::: Records to process :::

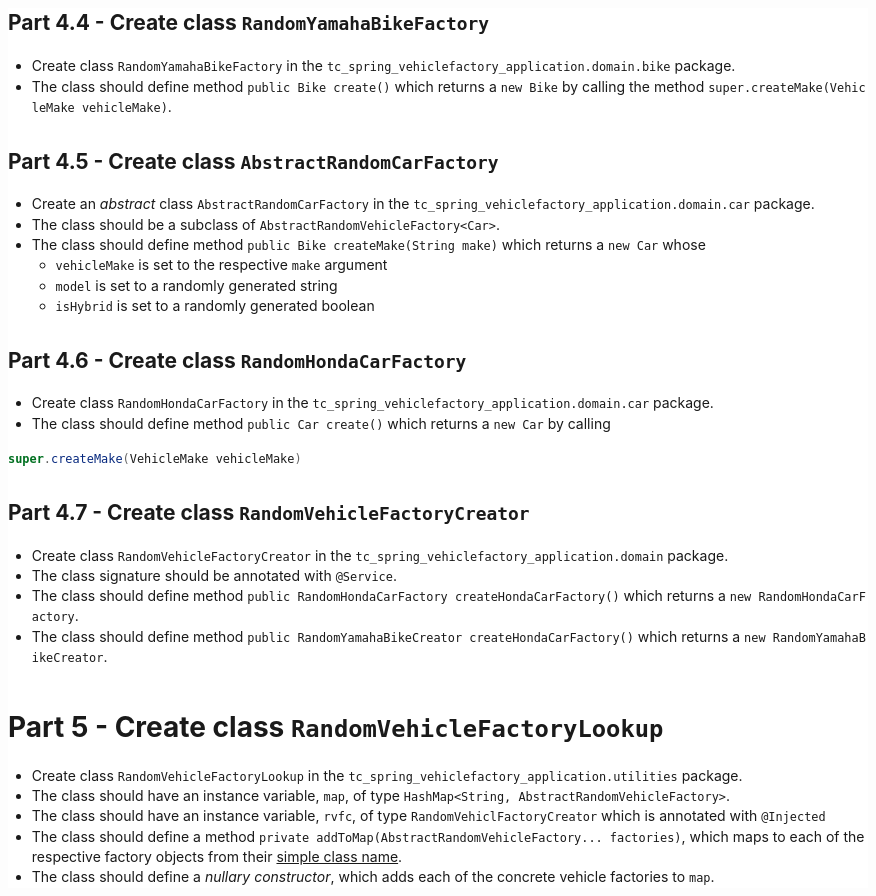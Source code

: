 ## Part 4.4 - Create class `RandomYamahaBikeFactory`
* Create class `RandomYamahaBikeFactory` in the `tc_spring_vehiclefactory_application.domain.bike` package.
* The class should define method `public Bike create()` which returns a `new Bike` by calling the method `super.createMake(VehicleMake vehicleMake)`.













## Part 4.5 - Create class `AbstractRandomCarFactory`
* Create an _abstract_ class `AbstractRandomCarFactory` in the `tc_spring_vehiclefactory_application.domain.car` package.
* The class should be a subclass of `AbstractRandomVehicleFactory<Car>`.
* The class should define method `public Bike createMake(String make)` which returns a `new Car` whose
	* `vehicleMake` is set to the respective `make` argument
	* `model` is set to a randomly generated string
	* `isHybrid` is set to a randomly generated boolean

## Part 4.6 - Create class `RandomHondaCarFactory`
* Create class `RandomHondaCarFactory` in the `tc_spring_vehiclefactory_application.domain.car` package.
* The class should define method `public Car create()` which returns a `new Car` by calling

```java
super.createMake(VehicleMake vehicleMake)
```


## Part 4.7 - Create class `RandomVehicleFactoryCreator`
* Create class `RandomVehicleFactoryCreator` in the `tc_spring_vehiclefactory_application.domain` package.
* The class signature should be annotated with `@Service`.
* The class should define method `public RandomHondaCarFactory createHondaCarFactory()` which returns a `new RandomHondaCarFactory`.
* The class should define method `public RandomYamahaBikeCreator createHondaCarFactory()` which returns a `new RandomYamahaBikeCreator`.








# Part 5 - Create class `RandomVehicleFactoryLookup`
* Create class `RandomVehicleFactoryLookup` in the `tc_spring_vehiclefactory_application.utilities` package.
* The class should have an instance variable, `map`, of type `HashMap<String, AbstractRandomVehicleFactory>`.
* The class should have an instance variable, `rvfc`, of type `RandomVehiclFactoryCreator` which is annotated with `@Injected`
* The class should define a method `private addToMap(AbstractRandomVehicleFactory... factories)`, which maps to each of the respective factory objects from their [simple class name](https://www.tutorialspoint.com/java/lang/class_getsimplename.htm).
* The class should define a _nullary constructor_, which adds each of the concrete vehicle factories to `map`.
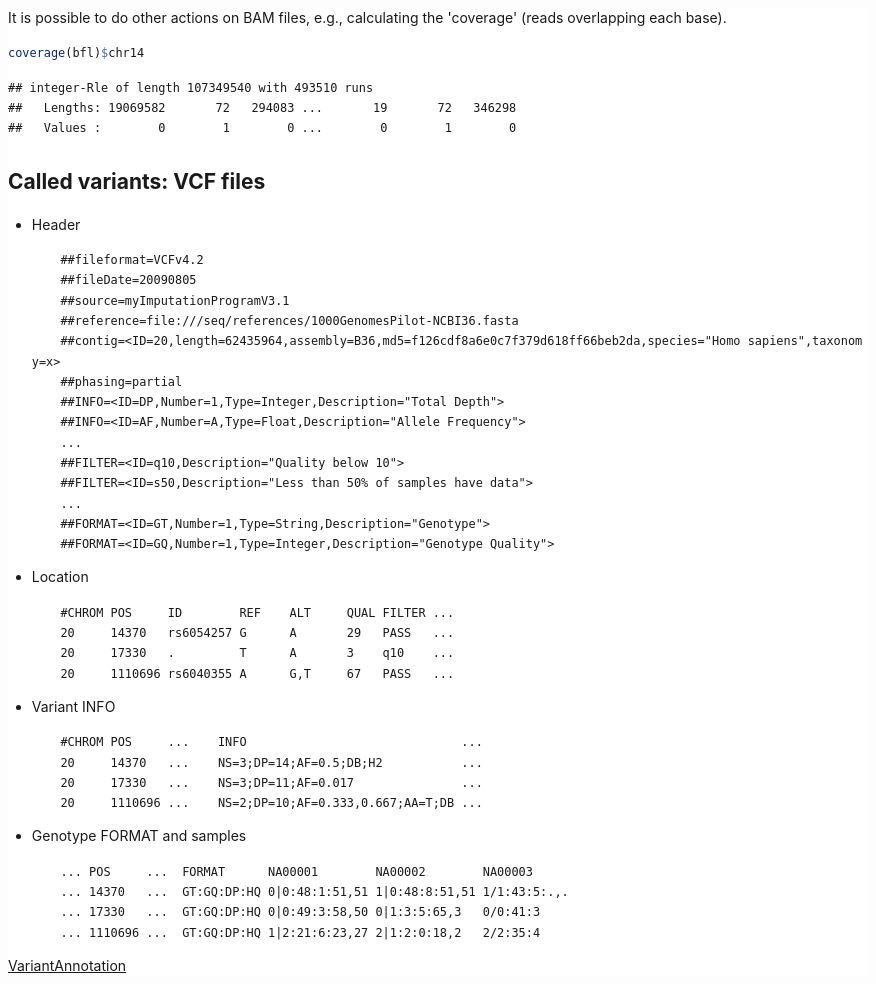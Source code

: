 It is possible to do other actions on BAM files, e.g., calculating the
'coverage' (reads overlapping each base).


```r
coverage(bfl)$chr14
```

```
## integer-Rle of length 107349540 with 493510 runs
##   Lengths: 19069582       72   294083 ...       19       72   346298
##   Values :        0        1        0 ...        0        1        0
```
    
## Called variants: VCF files

- Header

          ##fileformat=VCFv4.2
          ##fileDate=20090805
          ##source=myImputationProgramV3.1
          ##reference=file:///seq/references/1000GenomesPilot-NCBI36.fasta
          ##contig=<ID=20,length=62435964,assembly=B36,md5=f126cdf8a6e0c7f379d618ff66beb2da,species="Homo sapiens",taxonomy=x>
          ##phasing=partial
          ##INFO=<ID=DP,Number=1,Type=Integer,Description="Total Depth">
          ##INFO=<ID=AF,Number=A,Type=Float,Description="Allele Frequency">
          ...
          ##FILTER=<ID=q10,Description="Quality below 10">
          ##FILTER=<ID=s50,Description="Less than 50% of samples have data">
          ...
          ##FORMAT=<ID=GT,Number=1,Type=String,Description="Genotype">
          ##FORMAT=<ID=GQ,Number=1,Type=Integer,Description="Genotype Quality">

- Location

          #CHROM POS     ID        REF    ALT     QUAL FILTER ...
          20     14370   rs6054257 G      A       29   PASS   ...
          20     17330   .         T      A       3    q10    ...
          20     1110696 rs6040355 A      G,T     67   PASS   ...

- Variant INFO

          #CHROM POS     ...	INFO                              ...
          20     14370   ...	NS=3;DP=14;AF=0.5;DB;H2           ...
          20     17330   ...	NS=3;DP=11;AF=0.017               ...
          20     1110696 ...	NS=2;DP=10;AF=0.333,0.667;AA=T;DB ...

- Genotype FORMAT and samples

          ... POS     ...  FORMAT      NA00001        NA00002        NA00003
          ... 14370   ...  GT:GQ:DP:HQ 0|0:48:1:51,51 1|0:48:8:51,51 1/1:43:5:.,.
          ... 17330   ...  GT:GQ:DP:HQ 0|0:49:3:58,50 0|1:3:5:65,3   0/0:41:3
          ... 1110696 ...  GT:GQ:DP:HQ 1|2:21:6:23,27 2|1:2:0:18,2   2/2:35:4

[VariantAnnotation][]


[Bioconductor]: https://bioconductor.org
[CRAN]: https://cran.r-project.org
[biocViews]: https://bioconductor.org/packages/
[HDF5Array]: https://bioconductor.org/packages/HDF5Array
[AnnotationDbi]: https://bioconductor.org/packages/AnnotationDbi
[AnnotationHub]: https://bioconductor.org/packages/AnnotationHub
[BSgenome.Hsapiens.UCSC.hg19]: https://bioconductor.org/packages/BSgenome.Hsapiens.UCSC.hg19
[BSgenome]: https://bioconductor.org/packages/BSgenome
[BiocParallel]: https://bioconductor.org/packages/BiocParallel
[Biostrings]: https://bioconductor.org/packages/Biostrings
[CNTools]: https://bioconductor.org/packages/CNTools
[ChIPQC]: https://bioconductor.org/packages/ChIPQC
[ChIPseeker]: https://bioconductor.org/packages/ChIPseeker
[DESeq2]: https://bioconductor.org/packages/DESeq2
[DiffBind]: https://bioconductor.org/packages/DiffBind
[GenomicAlignments]: https://bioconductor.org/packages/GenomicAlignments
[GenomicFeatures]: https://bioconductor.org/packages/GenomicFeatures
[GenomicFiles]: https://bioconductor.org/packages/GenomicFiles
[GenomicRanges]: https://bioconductor.org/packages/GenomicRanges
[Gviz]: https://bioconductor.org/packages/Gviz
[Homo.sapiens]: https://bioconductor.org/packages/Homo.sapiens
[IRanges]: https://bioconductor.org/packages/IRanges
[KEGGREST]: https://bioconductor.org/packages/KEGGREST
[OmicCircos]: https://bioconductor.org/packages/OmicCircos
[PSICQUIC]: https://bioconductor.org/packages/PSICQUIC
[Rsamtools]: https://bioconductor.org/packages/Rsamtools
[Rsubread]: https://bioconductor.org/packages/Rsubread
[ShortRead]: https://bioconductor.org/packages/ShortRead
[SomaticSignatures]: https://bioconductor.org/packages/SomaticSignatures
[SummarizedExperiment]: https://bioconductor.org/packages/SummarizedExperiment
[TxDb.Hsapiens.UCSC.hg19.knownGene]: https://bioconductor.org/packages/TxDb.Hsapiens.UCSC.hg19.knownGene
[VariantAnnotation]: https://bioconductor.org/packages/VariantAnnotation
[VariantFiltering]: https://bioconductor.org/packages/VariantFiltering
[VariantTools]: https://bioconductor.org/packages/VariantTools
[airway]: https://bioconductor.org/packages/airway
[biomaRt]: https://bioconductor.org/packages/biomaRt
[cn.mops]: https://bioconductor.org/packages/cn.mops
[csaw]: https://bioconductor.org/packages/csaw
[edgeR]: https://bioconductor.org/packages/edgeR
[ensemblVEP]: https://bioconductor.org/packages/ensemblVEP
[epivizr]: https://bioconductor.org/packages/epivizr
[ggbio]: https://bioconductor.org/packages/ggbio
[h5vc]: https://bioconductor.org/packages/h5vc
[limma]: https://bioconductor.org/packages/limma
[metagenomeSeq]: https://bioconductor.org/packages/metagenomeSeq
[org.Hs.eg.db]: https://bioconductor.org/packages/org.Hs.eg.db
[org.Sc.sgd.db]: https://bioconductor.org/packages/org.Sc.sgd.db
[phyloseq]: https://bioconductor.org/packages/phyloseq
[rtracklayer]: https://bioconductor.org/packages/rtracklayer
[snpStats]: https://bioconductor.org/packages/snpStats
[dplyr]: https://cran.r-project.org/package=dplyr
[data.table]: https://cran.r-project.org/package=data.table
[Rcpp]: https://cran.r-project.org/package=Rcpp
[kallisto]: https://pachterlab.github.io/kallisto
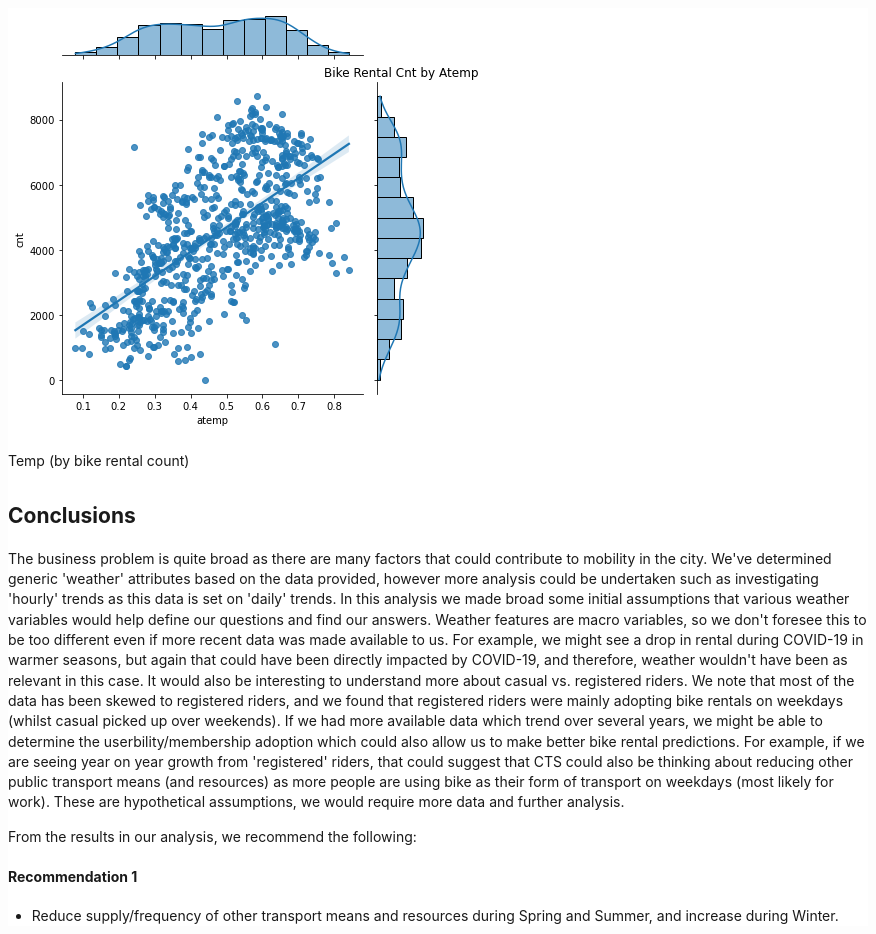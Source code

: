 ![Graph5](./images/atemp.png)

Temp (by bike rental count)


## Conclusions

The business problem is quite broad as there are many factors that could contribute to mobility in the city. We've determined generic 'weather' attributes based on the data provided, however more analysis could be undertaken such as investigating 'hourly' trends as this data is set on 'daily' trends. In this analysis we made broad some initial assumptions that various weather variables would help define our questions and find our answers. 
Weather features are macro variables, so we don't foresee this to be too different even if more recent data was made available to us. For example, we might see a drop in rental during COVID-19 in warmer seasons, but again that could have been directly impacted by COVID-19, and therefore, weather wouldn't have been as relevant in this case. 
It would also be interesting to understand more about casual vs. registered riders. We note that most of the data has been skewed to registered riders, and we found that registered riders were mainly adopting bike rentals on weekdays (whilst casual picked up over weekends). If we had more available data which trend over several years, we might be able to determine the userbility/membership adoption which could also allow us to make better bike rental predictions. For example, if we are seeing year on year growth from 'registered' riders, that could suggest that CTS could also be thinking about reducing other public transport means (and resources) as more people are using bike as their form of transport on weekdays (most likely for work).
These are hypothetical assumptions, we would require more data and further analysis.

From the results in our analysis, we recommend the following:

#### Recommendation 1

* Reduce supply/frequency of other transport means and resources during Spring and Summer, and increase during Winter.
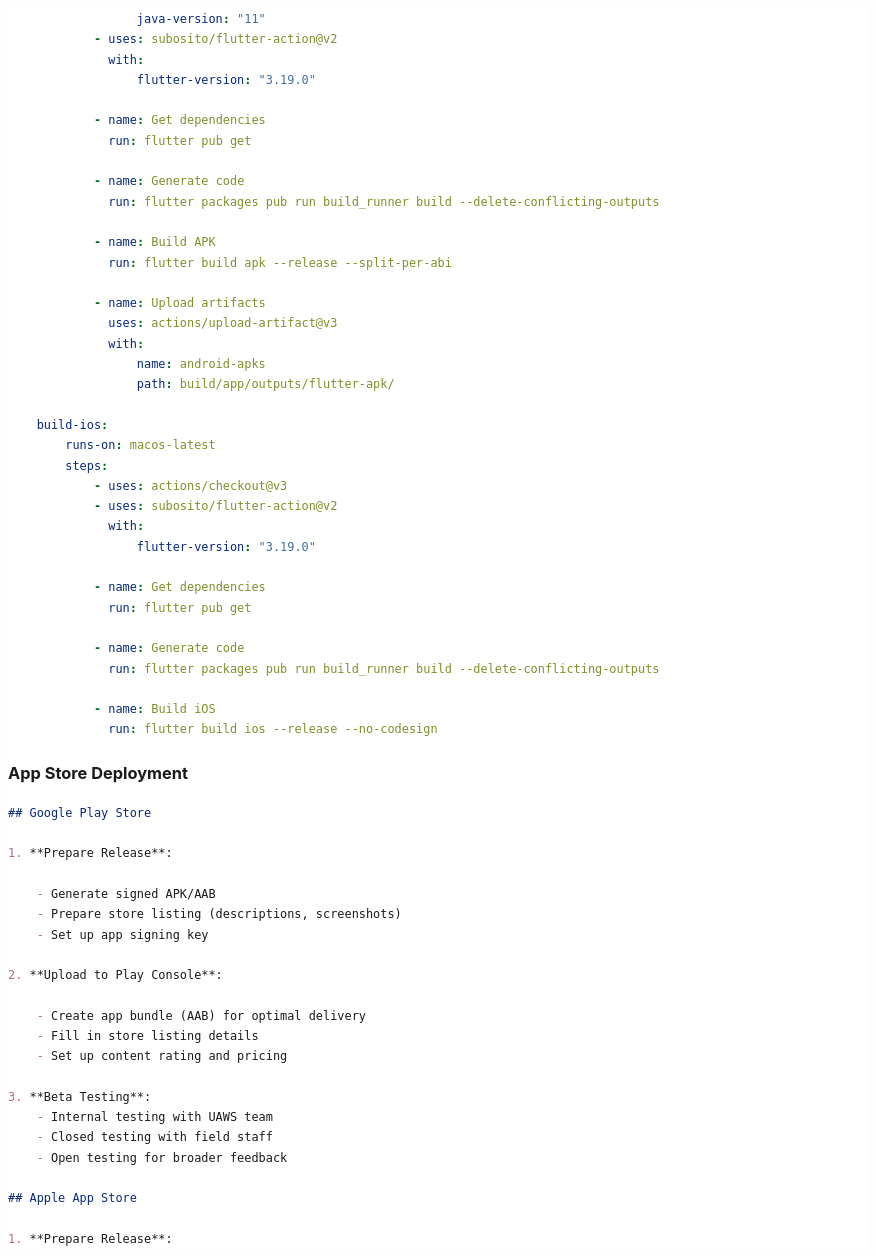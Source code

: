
 ```yaml
                  java-version: "11"
            - uses: subosito/flutter-action@v2
              with:
                  flutter-version: "3.19.0"

            - name: Get dependencies
              run: flutter pub get

            - name: Generate code
              run: flutter packages pub run build_runner build --delete-conflicting-outputs

            - name: Build APK
              run: flutter build apk --release --split-per-abi

            - name: Upload artifacts
              uses: actions/upload-artifact@v3
              with:
                  name: android-apks
                  path: build/app/outputs/flutter-apk/

    build-ios:
        runs-on: macos-latest
        steps:
            - uses: actions/checkout@v3
            - uses: subosito/flutter-action@v2
              with:
                  flutter-version: "3.19.0"

            - name: Get dependencies
              run: flutter pub get

            - name: Generate code
              run: flutter packages pub run build_runner build --delete-conflicting-outputs

            - name: Build iOS
              run: flutter build ios --release --no-codesign
```

### **App Store Deployment**

```markdown
## Google Play Store

1. **Prepare Release**:

    - Generate signed APK/AAB
    - Prepare store listing (descriptions, screenshots)
    - Set up app signing key

2. **Upload to Play Console**:

    - Create app bundle (AAB) for optimal delivery
    - Fill in store listing details
    - Set up content rating and pricing

3. **Beta Testing**:
    - Internal testing with UAWS team
    - Closed testing with field staff
    - Open testing for broader feedback

## Apple App Store

1. **Prepare Release**:
```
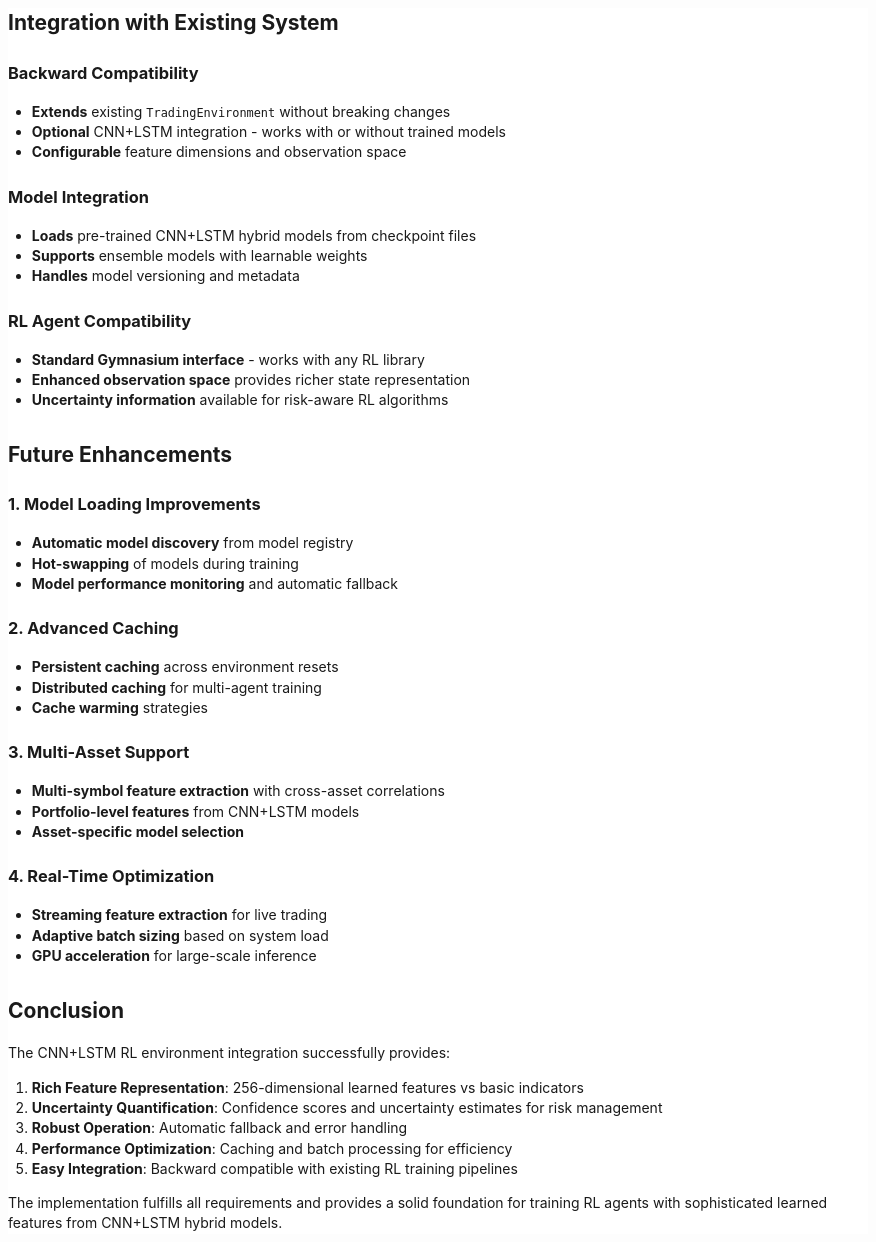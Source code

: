 ## Integration with Existing System

### Backward Compatibility

- **Extends** existing `TradingEnvironment` without breaking changes
- **Optional** CNN+LSTM integration - works with or without trained models
- **Configurable** feature dimensions and observation space

### Model Integration

- **Loads** pre-trained CNN+LSTM hybrid models from checkpoint files
- **Supports** ensemble models with learnable weights
- **Handles** model versioning and metadata

### RL Agent Compatibility

- **Standard Gymnasium interface** - works with any RL library
- **Enhanced observation space** provides richer state representation
- **Uncertainty information** available for risk-aware RL algorithms

## Future Enhancements

### 1. Model Loading Improvements

- **Automatic model discovery** from model registry
- **Hot-swapping** of models during training
- **Model performance monitoring** and automatic fallback

### 2. Advanced Caching

- **Persistent caching** across environment resets
- **Distributed caching** for multi-agent training
- **Cache warming** strategies

### 3. Multi-Asset Support

- **Multi-symbol feature extraction** with cross-asset correlations
- **Portfolio-level features** from CNN+LSTM models
- **Asset-specific model selection**

### 4. Real-Time Optimization

- **Streaming feature extraction** for live trading
- **Adaptive batch sizing** based on system load
- **GPU acceleration** for large-scale inference

## Conclusion

The CNN+LSTM RL environment integration successfully provides:

1. **Rich Feature Representation**: 256-dimensional learned features vs basic indicators
2. **Uncertainty Quantification**: Confidence scores and uncertainty estimates for risk management
3. **Robust Operation**: Automatic fallback and error handling
4. **Performance Optimization**: Caching and batch processing for efficiency
5. **Easy Integration**: Backward compatible with existing RL training pipelines

The implementation fulfills all requirements and provides a solid foundation for training RL agents with sophisticated learned features from CNN+LSTM hybrid models.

:::

State how many lines of the material contain the string "AbstractRandomVehicleFactory", with no other words.

3